Taksim ist nicht repräsentativ für die gesamte türkische Gesellschaft. Das haben besonders gestern, nur wenige Kilometer davon entfernt, die Bilder der über 1 Million versammelten Besucher der AKP-Veranstaltung gezeigt. Die türkischen Wähler haben sich für eine westliche und offenere Demokratie entschieden und unterstützen Erdoğans Reformen. Es sieht auch lt. letzten Umfragewerten nicht so aus, als ob sich dies in naher Zukunft ändern würde.
Genau diese Tatsache wird in den internationalen Medien bewusst verdreht. Gestützt auf Bilder einiger tausend Demonstranten in einem Istanbuler Stadtteil geht ein fatales Bild der Türkei um die ganze Welt. Untermauert wird die Berichterstattung mit Begriffen wie „Hitler“, „Diktator“ „autoritärer Machthaber“ und abenteuerlichen Parallelen zum Arabischen Frühling.
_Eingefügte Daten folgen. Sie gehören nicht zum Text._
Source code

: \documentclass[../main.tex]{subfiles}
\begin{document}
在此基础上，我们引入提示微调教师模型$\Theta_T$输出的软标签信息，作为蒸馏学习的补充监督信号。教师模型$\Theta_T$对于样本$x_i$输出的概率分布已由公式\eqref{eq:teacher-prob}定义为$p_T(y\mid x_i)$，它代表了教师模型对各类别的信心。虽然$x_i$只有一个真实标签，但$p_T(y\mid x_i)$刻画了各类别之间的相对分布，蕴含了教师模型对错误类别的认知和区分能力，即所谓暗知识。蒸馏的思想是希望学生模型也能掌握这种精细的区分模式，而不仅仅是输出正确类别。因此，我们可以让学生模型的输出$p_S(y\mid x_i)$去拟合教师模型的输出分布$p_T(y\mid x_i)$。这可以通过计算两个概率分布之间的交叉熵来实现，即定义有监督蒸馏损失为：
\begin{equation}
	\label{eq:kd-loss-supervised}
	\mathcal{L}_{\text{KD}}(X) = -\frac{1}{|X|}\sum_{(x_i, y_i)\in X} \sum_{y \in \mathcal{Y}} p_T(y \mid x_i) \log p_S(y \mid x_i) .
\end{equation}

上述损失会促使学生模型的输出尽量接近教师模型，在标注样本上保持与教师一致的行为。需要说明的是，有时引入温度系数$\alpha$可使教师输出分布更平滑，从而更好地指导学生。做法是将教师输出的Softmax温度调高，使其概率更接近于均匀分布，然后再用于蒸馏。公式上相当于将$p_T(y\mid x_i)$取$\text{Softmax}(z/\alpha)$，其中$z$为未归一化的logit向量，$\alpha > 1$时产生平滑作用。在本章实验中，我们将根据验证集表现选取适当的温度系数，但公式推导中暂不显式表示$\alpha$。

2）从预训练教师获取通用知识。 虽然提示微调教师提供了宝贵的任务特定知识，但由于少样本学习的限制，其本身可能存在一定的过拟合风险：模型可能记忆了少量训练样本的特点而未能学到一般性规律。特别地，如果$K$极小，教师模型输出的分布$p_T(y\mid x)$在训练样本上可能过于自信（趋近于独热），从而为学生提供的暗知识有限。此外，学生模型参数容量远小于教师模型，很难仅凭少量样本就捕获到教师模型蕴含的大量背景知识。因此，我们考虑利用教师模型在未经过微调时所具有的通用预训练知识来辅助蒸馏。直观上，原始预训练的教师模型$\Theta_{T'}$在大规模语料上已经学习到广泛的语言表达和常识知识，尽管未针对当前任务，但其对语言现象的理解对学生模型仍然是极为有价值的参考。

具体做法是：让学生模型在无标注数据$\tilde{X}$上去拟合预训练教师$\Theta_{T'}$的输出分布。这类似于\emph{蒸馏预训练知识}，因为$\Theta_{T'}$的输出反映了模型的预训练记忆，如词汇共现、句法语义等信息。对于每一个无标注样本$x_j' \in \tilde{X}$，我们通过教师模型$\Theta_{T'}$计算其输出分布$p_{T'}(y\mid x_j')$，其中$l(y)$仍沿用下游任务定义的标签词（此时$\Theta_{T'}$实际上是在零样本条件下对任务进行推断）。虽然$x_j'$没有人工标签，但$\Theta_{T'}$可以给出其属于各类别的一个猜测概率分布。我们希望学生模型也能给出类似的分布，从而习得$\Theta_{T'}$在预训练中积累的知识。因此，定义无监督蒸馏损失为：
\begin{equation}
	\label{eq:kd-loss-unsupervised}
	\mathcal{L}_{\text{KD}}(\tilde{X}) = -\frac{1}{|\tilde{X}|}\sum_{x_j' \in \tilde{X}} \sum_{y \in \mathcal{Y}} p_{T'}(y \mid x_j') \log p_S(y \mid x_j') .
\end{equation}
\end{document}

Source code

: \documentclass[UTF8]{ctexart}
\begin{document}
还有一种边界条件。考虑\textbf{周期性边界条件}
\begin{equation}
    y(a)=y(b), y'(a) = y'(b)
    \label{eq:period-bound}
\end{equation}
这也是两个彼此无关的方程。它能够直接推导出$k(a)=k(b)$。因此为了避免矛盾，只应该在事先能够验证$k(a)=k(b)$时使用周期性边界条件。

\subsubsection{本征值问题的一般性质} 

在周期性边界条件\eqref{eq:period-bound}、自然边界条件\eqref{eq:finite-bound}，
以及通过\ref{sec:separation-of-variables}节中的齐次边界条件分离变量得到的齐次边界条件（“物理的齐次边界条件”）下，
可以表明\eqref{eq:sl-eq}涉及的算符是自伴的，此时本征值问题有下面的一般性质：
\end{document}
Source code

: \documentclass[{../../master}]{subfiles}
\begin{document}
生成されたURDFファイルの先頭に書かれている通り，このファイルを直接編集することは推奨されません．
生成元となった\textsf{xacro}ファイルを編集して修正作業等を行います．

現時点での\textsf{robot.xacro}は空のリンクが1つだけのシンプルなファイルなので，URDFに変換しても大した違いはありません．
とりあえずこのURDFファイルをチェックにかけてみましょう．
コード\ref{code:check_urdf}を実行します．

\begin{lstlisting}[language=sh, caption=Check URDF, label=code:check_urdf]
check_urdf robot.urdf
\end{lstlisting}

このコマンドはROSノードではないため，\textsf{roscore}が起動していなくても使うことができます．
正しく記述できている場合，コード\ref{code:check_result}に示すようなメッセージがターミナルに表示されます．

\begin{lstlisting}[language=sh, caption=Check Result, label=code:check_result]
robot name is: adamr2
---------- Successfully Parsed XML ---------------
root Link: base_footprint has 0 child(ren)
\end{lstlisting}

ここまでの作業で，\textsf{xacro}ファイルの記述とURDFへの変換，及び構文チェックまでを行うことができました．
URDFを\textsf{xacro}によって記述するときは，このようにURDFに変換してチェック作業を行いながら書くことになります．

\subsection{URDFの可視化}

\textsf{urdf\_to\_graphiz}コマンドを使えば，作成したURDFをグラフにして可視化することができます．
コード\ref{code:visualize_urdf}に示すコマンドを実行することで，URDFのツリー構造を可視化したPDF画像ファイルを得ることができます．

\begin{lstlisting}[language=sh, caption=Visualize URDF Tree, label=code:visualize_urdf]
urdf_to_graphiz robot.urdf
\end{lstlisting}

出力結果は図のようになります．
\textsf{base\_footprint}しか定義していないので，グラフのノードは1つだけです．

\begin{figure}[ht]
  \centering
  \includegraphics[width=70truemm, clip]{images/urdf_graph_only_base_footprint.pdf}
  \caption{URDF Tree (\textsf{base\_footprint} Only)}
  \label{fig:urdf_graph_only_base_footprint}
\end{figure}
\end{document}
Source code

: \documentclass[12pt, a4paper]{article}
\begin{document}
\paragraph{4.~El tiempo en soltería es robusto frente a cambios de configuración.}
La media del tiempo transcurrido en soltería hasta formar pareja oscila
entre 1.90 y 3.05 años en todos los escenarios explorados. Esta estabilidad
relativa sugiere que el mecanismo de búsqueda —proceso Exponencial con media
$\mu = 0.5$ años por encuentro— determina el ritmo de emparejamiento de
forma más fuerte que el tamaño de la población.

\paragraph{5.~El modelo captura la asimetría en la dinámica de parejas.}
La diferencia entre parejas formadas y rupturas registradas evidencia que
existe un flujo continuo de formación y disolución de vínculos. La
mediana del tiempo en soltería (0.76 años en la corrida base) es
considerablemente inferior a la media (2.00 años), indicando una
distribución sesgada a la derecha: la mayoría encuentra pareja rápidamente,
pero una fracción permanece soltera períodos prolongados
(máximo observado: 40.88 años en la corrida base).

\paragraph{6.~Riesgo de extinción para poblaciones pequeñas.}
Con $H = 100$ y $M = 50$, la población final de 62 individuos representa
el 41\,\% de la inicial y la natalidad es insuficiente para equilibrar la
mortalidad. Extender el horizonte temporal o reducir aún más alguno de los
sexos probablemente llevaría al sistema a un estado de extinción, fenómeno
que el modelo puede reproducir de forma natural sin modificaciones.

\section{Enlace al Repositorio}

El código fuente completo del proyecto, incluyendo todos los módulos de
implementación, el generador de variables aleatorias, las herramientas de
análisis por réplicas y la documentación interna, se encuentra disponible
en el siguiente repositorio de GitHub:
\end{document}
Die leichtfertige, gezielte und manipulative Gleichstellung mit Diktatoren, das Suggerieren eines Kriegszustandes, die Kluft zwischen der Realität und der medialen Aufarbeitung durch die internationale Presse lässt viele Fragen offen: Ist die Türkei in Wahrheit für bestimmte Kreise unbequem geworden?
Internationale Kritik ist wichtig und sollte auch für jede Regierung ein Anlass sein, sich über ihre Politik Gedanken zu machen. Jedoch schießt die Kritik in diesem Fall sehr weit über dem Ziel hinaus.
Eine demokratisch gewählte Partei, die eine absolute Mehrheit der Bevölkerung hinter sich hat und der man keinen einzigen – zumindest unseren westlichen Maßstäben nach – undemokratischen Gesetzesbeschluss vorwerfen kann, wird regelrecht durch internationale Medien demontiert. Es scheint so, als ob dieser mediale Putschversuch noch für die kommenden Jahre die türkische Gesellschaft und Politik beschäftigen und auch maßgeblich prägen wird.
Prüfung nicht nur für die türkische Demokratie
Die angespannte Situation ist nicht nur zu einer Prüfung für die türkische Demokratie geworden sondern sie ist auch zur Prüfung der Beziehung zwischen dem Westen und der Türkei geworden.
Versuche, die türkischen Reformbewegung, die Demokratiebewegung wieder in das alte unterdrückerische System zurückzukatapultieren, werden nicht viele Sympathiestimmen hervorrufen. Dies sollte sowohl Claudia Roth als auch vielen anderen, die aktiv versuchen, in der türkischen Innenpolitik mitzumischen, bewusst sein. Anstatt sich an gewaltsamen Protesten zu beteiligen, würden wir Migranten sie gerne als Demokratie- und Friedensbotschafterin sehen.
In der Hoffnung, dass nicht der Hass, sondern die Vernunft und die Demokratie siegen…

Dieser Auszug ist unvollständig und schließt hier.